- DIRECTIONS
Where the listing below reaches the line containing "imdb_id or imdb_url", start writing out lines exactly, and stop once the line containing "generate a list of Movie objects" has been written.

- RECORD EXTRACTS
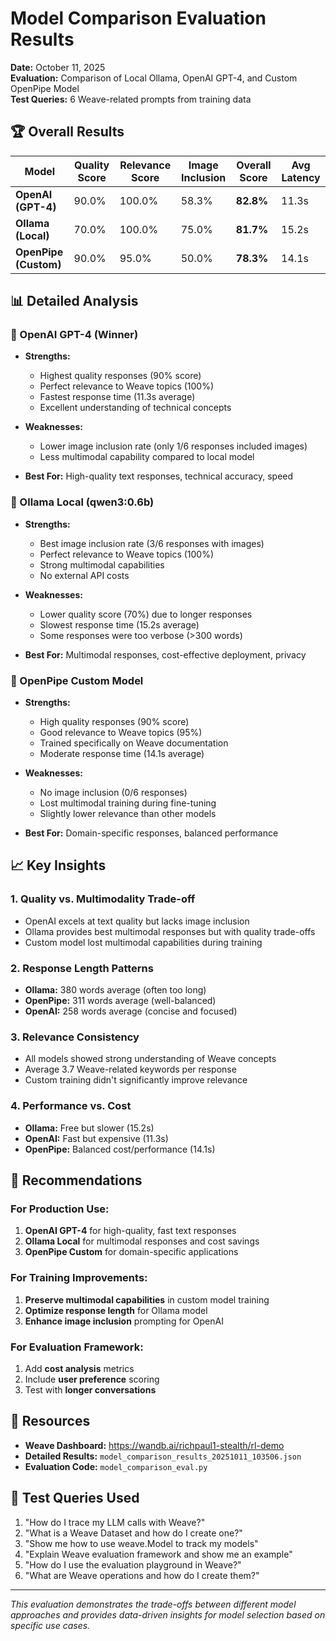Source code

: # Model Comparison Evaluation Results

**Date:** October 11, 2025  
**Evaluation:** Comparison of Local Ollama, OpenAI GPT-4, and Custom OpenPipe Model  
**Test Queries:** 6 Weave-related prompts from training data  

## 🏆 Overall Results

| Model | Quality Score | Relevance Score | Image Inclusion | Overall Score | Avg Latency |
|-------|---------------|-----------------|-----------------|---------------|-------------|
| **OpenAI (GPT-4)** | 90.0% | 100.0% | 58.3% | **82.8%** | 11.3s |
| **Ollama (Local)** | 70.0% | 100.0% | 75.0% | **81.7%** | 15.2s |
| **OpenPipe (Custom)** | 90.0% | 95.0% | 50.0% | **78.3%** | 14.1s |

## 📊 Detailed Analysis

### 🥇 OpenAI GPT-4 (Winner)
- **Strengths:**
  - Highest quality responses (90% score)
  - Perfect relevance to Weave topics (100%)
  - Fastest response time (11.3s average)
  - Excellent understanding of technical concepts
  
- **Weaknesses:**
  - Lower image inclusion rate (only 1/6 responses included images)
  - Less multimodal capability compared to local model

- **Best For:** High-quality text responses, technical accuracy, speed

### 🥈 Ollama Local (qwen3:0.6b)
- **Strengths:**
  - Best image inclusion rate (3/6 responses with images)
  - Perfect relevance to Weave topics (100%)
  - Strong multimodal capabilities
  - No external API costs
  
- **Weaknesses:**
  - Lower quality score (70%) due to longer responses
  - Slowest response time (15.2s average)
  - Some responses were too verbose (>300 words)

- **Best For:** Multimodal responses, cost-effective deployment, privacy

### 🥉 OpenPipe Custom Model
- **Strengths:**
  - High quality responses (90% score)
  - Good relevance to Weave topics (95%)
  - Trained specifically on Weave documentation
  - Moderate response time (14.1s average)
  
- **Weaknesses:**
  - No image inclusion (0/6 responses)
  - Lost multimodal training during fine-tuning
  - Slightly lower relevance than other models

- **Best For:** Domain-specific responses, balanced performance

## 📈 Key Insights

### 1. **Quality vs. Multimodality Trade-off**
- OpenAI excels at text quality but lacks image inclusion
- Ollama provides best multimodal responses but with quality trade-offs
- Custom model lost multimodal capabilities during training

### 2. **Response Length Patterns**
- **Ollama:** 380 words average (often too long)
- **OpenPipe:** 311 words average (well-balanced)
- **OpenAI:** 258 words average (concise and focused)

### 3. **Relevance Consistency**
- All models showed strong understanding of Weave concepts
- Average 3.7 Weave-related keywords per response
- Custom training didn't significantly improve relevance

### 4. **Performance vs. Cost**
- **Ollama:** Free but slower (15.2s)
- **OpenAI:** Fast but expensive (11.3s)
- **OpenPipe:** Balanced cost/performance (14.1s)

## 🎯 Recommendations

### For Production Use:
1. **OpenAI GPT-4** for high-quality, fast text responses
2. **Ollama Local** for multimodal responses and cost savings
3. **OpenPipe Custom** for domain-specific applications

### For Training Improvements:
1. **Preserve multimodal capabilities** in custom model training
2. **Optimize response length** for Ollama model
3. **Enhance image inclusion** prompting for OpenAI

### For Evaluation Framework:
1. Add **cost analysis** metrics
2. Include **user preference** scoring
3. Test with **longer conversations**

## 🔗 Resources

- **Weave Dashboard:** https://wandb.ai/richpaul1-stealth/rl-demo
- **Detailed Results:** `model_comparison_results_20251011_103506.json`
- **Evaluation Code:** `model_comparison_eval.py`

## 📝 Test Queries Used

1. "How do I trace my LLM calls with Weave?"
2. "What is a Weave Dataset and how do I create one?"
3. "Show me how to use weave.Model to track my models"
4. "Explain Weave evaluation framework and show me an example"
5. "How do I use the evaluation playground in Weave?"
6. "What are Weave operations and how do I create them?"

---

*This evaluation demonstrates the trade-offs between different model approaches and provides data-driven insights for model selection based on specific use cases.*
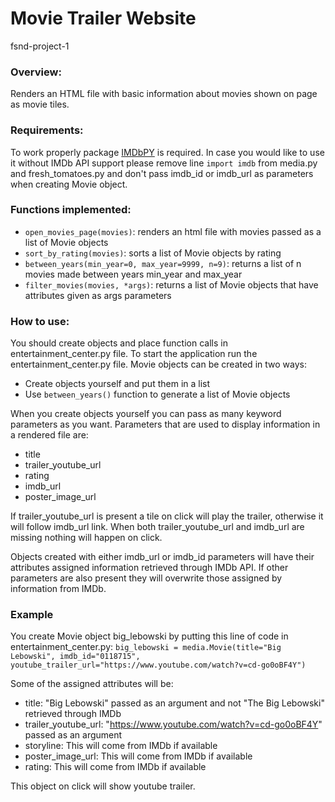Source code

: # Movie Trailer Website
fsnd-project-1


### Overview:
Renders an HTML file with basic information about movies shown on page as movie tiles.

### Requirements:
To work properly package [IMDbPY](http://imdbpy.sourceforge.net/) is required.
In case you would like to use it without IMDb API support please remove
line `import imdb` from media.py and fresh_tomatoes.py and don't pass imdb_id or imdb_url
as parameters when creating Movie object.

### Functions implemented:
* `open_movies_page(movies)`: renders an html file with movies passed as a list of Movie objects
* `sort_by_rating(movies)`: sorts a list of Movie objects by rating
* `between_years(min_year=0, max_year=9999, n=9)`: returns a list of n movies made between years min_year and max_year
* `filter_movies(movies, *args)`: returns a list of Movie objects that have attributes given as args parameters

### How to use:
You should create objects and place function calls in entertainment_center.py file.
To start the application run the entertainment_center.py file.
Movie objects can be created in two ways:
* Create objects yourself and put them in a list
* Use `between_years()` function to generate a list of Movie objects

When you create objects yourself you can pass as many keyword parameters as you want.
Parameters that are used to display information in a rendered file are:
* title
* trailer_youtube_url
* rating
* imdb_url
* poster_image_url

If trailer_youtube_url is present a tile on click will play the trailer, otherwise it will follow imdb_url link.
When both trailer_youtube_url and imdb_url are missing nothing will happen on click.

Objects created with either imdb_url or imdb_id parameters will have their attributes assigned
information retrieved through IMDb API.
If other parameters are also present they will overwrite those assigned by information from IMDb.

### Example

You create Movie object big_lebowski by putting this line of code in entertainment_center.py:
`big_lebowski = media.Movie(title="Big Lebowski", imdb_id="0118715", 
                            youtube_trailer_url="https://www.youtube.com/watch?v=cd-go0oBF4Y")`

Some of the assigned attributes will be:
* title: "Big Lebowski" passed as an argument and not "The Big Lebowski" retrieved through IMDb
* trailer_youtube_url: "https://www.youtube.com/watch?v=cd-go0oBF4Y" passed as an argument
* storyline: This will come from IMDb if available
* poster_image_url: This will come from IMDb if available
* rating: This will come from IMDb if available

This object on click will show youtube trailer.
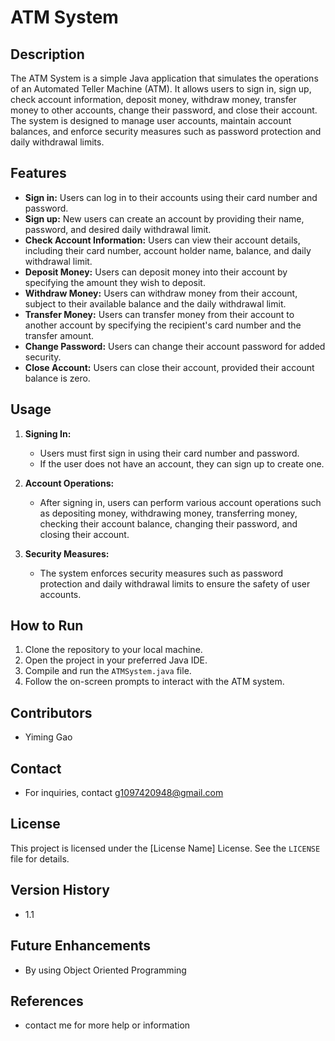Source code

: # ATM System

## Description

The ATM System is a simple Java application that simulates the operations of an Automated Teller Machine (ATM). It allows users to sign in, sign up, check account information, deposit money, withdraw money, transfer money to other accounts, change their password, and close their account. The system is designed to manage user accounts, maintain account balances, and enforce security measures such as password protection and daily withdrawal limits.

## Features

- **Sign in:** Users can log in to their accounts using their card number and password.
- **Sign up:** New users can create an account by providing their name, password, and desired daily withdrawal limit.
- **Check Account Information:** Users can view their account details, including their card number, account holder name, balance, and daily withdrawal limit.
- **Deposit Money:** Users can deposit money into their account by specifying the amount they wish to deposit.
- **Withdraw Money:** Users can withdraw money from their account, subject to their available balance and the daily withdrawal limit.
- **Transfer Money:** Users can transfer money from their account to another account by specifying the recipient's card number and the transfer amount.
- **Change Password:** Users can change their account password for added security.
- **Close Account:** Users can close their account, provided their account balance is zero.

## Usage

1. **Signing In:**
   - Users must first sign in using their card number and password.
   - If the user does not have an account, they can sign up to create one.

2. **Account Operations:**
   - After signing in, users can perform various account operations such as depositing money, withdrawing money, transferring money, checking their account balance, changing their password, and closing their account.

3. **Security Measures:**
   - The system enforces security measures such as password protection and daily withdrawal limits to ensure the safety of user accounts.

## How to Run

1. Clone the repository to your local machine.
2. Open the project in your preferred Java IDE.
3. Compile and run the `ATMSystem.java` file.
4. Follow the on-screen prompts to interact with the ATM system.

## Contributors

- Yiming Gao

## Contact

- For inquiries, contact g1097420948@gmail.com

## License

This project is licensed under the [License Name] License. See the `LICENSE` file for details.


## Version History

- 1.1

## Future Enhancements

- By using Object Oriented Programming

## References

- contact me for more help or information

- EXPECTED ANSWER
line `import imdb` from media.py and fresh_tomatoes.py and don't pass imdb_id or imdb_url
as parameters when creating Movie object.

### Functions implemented:
* `open_movies_page(movies)`: renders an html file with movies passed as a list of Movie objects
* `sort_by_rating(movies)`: sorts a list of Movie objects by rating
* `between_years(min_year=0, max_year=9999, n=9)`: returns a list of n movies made between years min_year and max_year
* `filter_movies(movies, *args)`: returns a list of Movie objects that have attributes given as args parameters

### How to use:
You should create objects and place function calls in entertainment_center.py file.
To start the application run the entertainment_center.py file.
Movie objects can be created in two ways:
* Create objects yourself and put them in a list
* Use `between_years()` function to generate a list of Movie objects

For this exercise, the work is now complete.